Si tratta di una visita effettuata a Roma, circa ogni cinque anni, dal vescovo di una diocesi o circoscrizione ecclesiastica, per venerare le tombe dei santi Apostoli Pietro e Paolo, per essere ricevuti dal Romano Pontefice, e per presentare la relazione quinquennale che viene inviata in anticipo. La visita rafforza l'unione della Chiesa particolare con il Capo e la comunione.
Il Vescovo deve adempiere personalmente a questo obbligo, a meno che non sia legittimamente impedito: in questo caso lo farà attraverso il coadiutore, se ne ha uno, o l'ausiliario, o un sacerdote idoneo del suo presbiterio che risieda nella sua diocesi. Il Vicario Apostolico può adempiere a questo obbligo attraverso un procuratore, anche se vive a Roma; il Prefetto Apostolico non ha questo obbligo.
Nella Congregazione per i Vescovi c'è un ufficio per il coordinamento di queste visite, che, dopo aver ricevuto le relazioni della Prefettura della Casa Pontificia, stabilisce il calendario con la Conferenza episcopale e fornisce a ciascun dicastero una sintesi della relazione quinquennale nella parte che riguarda ciascun dicastero.
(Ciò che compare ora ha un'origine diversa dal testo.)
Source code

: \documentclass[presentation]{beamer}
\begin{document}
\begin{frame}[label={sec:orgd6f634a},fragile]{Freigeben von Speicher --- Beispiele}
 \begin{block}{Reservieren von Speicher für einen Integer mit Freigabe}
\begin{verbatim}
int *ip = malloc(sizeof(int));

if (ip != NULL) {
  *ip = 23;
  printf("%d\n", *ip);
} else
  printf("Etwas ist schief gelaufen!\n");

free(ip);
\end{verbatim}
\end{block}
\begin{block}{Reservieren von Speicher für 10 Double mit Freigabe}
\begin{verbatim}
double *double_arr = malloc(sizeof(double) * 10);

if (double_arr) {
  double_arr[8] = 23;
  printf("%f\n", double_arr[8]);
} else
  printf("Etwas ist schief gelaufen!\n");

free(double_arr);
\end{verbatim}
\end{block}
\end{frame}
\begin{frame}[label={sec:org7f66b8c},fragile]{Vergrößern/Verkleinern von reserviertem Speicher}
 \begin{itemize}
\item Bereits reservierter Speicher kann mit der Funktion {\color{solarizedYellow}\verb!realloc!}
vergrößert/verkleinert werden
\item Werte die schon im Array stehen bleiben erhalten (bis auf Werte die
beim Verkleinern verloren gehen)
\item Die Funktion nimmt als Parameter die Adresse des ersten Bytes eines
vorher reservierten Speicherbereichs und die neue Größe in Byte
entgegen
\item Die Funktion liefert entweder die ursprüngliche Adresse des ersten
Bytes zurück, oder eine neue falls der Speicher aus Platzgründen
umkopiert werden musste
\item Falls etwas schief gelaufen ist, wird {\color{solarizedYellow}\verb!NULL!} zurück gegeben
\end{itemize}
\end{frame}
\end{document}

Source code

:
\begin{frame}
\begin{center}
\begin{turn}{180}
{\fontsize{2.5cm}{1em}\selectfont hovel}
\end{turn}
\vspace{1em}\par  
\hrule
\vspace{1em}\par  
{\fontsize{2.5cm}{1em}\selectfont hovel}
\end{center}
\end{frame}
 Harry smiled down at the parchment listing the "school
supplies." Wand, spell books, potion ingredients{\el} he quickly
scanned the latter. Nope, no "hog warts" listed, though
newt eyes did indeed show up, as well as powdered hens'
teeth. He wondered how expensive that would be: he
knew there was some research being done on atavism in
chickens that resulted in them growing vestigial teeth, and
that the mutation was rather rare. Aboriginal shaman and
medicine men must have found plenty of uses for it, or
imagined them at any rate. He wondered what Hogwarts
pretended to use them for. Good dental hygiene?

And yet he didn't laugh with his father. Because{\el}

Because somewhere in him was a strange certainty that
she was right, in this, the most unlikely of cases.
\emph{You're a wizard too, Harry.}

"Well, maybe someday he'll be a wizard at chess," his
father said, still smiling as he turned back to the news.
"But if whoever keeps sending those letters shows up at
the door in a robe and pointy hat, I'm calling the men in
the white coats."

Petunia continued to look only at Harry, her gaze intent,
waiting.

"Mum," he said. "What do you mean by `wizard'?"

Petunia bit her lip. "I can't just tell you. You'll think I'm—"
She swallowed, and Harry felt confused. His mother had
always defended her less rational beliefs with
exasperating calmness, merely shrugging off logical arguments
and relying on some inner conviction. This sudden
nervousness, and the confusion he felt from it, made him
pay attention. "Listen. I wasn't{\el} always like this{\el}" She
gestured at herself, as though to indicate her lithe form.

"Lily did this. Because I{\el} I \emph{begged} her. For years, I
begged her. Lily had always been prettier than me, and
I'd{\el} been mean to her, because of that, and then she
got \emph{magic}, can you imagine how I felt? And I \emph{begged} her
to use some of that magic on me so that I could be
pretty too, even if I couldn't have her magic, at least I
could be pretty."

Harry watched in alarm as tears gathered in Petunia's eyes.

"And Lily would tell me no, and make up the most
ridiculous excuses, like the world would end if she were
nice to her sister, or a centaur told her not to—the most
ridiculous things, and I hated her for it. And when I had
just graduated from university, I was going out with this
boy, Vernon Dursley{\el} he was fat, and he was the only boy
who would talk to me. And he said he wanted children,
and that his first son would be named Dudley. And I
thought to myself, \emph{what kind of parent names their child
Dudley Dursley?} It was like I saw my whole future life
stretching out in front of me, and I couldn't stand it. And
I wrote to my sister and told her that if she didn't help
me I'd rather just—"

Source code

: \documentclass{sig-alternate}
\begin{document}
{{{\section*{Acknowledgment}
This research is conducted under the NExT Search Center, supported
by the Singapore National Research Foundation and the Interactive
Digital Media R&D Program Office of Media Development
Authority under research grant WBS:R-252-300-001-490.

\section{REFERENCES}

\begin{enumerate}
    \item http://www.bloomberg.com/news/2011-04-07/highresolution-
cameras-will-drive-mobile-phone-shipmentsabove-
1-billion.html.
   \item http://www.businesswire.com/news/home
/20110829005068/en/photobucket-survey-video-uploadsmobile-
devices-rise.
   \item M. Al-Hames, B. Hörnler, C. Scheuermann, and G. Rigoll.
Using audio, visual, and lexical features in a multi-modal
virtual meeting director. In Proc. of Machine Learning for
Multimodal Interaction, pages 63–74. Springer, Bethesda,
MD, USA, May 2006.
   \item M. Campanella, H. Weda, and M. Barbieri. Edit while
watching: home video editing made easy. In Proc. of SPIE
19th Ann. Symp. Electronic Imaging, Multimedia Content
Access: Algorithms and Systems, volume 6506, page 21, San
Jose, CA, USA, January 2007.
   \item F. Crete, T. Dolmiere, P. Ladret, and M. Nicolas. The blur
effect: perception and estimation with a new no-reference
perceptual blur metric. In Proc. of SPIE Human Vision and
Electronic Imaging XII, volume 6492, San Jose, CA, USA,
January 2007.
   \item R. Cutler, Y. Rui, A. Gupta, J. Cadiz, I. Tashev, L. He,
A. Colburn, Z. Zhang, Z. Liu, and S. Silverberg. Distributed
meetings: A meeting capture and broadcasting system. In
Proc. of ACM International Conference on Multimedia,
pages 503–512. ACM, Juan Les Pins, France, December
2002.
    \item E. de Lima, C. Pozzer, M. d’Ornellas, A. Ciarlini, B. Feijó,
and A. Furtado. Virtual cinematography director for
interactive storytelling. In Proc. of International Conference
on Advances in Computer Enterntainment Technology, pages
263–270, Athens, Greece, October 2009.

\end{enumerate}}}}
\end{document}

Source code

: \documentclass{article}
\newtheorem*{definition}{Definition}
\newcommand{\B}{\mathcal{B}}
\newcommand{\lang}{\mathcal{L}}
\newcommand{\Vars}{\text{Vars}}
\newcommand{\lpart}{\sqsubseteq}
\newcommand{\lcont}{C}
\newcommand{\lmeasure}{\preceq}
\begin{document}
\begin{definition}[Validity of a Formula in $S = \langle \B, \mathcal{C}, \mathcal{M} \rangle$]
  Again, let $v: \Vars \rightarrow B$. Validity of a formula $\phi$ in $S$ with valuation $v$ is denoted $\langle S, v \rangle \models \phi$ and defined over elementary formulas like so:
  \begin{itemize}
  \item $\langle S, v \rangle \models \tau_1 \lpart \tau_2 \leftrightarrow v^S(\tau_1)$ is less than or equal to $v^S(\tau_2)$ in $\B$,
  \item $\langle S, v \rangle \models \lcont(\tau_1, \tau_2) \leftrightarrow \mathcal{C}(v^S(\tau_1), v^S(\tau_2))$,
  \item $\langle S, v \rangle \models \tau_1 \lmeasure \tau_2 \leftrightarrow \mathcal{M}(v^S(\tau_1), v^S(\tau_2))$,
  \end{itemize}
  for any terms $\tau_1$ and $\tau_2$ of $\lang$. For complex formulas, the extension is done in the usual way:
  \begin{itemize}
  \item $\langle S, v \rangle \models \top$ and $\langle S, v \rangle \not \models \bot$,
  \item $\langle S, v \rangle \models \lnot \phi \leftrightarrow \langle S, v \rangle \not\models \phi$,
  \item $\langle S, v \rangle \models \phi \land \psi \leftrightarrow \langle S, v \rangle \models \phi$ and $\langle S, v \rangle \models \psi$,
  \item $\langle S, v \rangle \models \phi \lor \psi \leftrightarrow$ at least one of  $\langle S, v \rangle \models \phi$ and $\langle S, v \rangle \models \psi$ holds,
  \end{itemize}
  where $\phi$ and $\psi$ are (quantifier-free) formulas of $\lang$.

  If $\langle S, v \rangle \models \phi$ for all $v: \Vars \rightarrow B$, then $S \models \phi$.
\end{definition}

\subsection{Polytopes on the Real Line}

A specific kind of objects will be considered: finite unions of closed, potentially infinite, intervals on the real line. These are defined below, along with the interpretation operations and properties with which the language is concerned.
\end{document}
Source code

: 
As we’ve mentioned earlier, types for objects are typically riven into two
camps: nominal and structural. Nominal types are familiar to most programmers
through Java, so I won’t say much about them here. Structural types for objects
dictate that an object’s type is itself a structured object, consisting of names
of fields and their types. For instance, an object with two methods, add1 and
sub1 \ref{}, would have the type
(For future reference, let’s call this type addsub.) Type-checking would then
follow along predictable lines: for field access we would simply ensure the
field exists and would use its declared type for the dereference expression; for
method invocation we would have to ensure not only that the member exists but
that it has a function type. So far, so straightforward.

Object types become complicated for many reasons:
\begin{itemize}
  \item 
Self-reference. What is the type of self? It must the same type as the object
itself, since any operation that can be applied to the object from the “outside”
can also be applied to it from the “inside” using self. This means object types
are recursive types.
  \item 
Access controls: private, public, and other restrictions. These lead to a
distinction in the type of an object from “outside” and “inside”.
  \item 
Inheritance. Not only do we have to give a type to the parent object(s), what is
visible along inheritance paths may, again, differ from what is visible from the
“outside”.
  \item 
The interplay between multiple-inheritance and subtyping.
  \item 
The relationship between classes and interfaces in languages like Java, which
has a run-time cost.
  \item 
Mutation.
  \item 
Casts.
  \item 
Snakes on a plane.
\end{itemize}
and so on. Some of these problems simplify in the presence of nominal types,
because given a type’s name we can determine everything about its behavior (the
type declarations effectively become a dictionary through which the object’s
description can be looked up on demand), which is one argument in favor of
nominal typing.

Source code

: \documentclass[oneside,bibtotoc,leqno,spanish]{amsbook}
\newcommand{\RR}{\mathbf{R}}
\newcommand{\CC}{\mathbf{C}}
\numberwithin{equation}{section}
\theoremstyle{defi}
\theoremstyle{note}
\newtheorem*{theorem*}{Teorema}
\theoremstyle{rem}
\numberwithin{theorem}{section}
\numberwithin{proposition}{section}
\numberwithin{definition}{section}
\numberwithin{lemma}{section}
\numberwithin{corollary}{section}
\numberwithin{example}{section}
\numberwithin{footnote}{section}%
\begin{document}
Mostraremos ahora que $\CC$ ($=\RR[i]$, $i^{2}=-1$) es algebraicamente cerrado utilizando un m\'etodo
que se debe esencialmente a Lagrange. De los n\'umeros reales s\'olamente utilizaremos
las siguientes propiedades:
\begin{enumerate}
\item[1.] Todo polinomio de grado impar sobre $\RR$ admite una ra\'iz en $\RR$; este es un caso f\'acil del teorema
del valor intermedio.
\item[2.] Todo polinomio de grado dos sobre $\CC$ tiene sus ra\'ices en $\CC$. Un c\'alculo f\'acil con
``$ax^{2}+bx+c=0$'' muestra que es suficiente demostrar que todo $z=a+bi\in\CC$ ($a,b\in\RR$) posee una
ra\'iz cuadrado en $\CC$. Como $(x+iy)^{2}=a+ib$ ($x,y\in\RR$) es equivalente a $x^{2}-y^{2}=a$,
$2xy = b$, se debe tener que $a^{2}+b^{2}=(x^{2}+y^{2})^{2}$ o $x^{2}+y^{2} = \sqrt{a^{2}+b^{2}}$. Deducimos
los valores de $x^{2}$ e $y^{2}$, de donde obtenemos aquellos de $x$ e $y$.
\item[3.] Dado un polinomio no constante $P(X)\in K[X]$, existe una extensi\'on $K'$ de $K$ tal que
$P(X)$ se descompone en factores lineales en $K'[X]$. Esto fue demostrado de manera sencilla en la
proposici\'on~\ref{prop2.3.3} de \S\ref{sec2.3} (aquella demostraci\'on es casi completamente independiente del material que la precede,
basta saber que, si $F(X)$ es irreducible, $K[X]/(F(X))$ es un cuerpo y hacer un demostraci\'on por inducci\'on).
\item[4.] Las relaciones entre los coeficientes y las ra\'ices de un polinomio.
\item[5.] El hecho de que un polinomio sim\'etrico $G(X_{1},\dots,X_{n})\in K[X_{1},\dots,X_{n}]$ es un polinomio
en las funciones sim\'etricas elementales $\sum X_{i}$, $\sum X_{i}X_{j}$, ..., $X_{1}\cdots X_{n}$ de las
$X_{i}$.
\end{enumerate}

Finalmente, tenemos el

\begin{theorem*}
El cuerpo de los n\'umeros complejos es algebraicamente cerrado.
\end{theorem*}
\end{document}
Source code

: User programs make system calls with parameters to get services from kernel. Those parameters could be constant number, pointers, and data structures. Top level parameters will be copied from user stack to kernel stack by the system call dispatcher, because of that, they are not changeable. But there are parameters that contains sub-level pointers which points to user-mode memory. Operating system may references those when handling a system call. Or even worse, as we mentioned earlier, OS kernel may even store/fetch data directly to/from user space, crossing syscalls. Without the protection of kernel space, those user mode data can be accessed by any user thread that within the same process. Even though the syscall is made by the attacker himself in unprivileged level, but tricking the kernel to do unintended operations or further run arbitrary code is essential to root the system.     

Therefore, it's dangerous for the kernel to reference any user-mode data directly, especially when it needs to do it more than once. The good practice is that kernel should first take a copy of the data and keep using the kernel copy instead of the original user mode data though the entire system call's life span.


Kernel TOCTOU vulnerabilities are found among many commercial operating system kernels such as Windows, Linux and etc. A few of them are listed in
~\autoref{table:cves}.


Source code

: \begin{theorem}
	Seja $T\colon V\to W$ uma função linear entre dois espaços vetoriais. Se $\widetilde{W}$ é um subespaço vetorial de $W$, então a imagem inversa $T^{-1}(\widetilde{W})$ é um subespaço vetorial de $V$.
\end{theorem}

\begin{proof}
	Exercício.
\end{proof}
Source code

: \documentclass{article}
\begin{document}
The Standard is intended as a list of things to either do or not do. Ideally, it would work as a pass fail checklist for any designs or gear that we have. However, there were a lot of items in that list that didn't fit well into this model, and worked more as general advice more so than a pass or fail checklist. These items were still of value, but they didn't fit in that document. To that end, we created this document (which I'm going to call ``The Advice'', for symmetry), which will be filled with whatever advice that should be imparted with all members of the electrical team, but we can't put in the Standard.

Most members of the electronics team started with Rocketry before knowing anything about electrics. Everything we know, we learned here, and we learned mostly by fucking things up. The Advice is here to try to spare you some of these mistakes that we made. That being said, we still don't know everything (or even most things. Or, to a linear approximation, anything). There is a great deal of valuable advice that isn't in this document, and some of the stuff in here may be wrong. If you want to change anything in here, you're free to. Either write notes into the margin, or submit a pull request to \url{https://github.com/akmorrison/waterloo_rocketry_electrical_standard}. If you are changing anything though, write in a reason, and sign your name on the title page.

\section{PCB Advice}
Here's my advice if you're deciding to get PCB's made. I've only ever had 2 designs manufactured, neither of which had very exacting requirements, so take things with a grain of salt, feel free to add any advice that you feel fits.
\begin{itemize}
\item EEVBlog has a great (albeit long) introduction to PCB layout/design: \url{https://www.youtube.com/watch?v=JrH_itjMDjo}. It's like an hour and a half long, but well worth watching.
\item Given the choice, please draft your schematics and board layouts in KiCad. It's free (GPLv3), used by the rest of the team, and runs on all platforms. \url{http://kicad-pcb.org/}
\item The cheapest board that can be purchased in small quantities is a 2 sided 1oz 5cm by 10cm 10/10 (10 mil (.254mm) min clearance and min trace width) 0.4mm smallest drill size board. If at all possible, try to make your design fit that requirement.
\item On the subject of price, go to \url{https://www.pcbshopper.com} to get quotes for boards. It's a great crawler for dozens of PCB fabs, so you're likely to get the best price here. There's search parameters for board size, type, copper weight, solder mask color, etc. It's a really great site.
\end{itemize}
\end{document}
Durante la visita, il vescovo può incontrare i vari dicasteri della Curia romana per dare informazioni sulla propria diocesi e per ricevere consigli e direttive.
Oltre alla visita alle tombe degli Apostoli, nelle maggiori basiliche di Roma si organizzano di solito celebrazioni liturgiche, alle quali possono partecipare anche i fedeli.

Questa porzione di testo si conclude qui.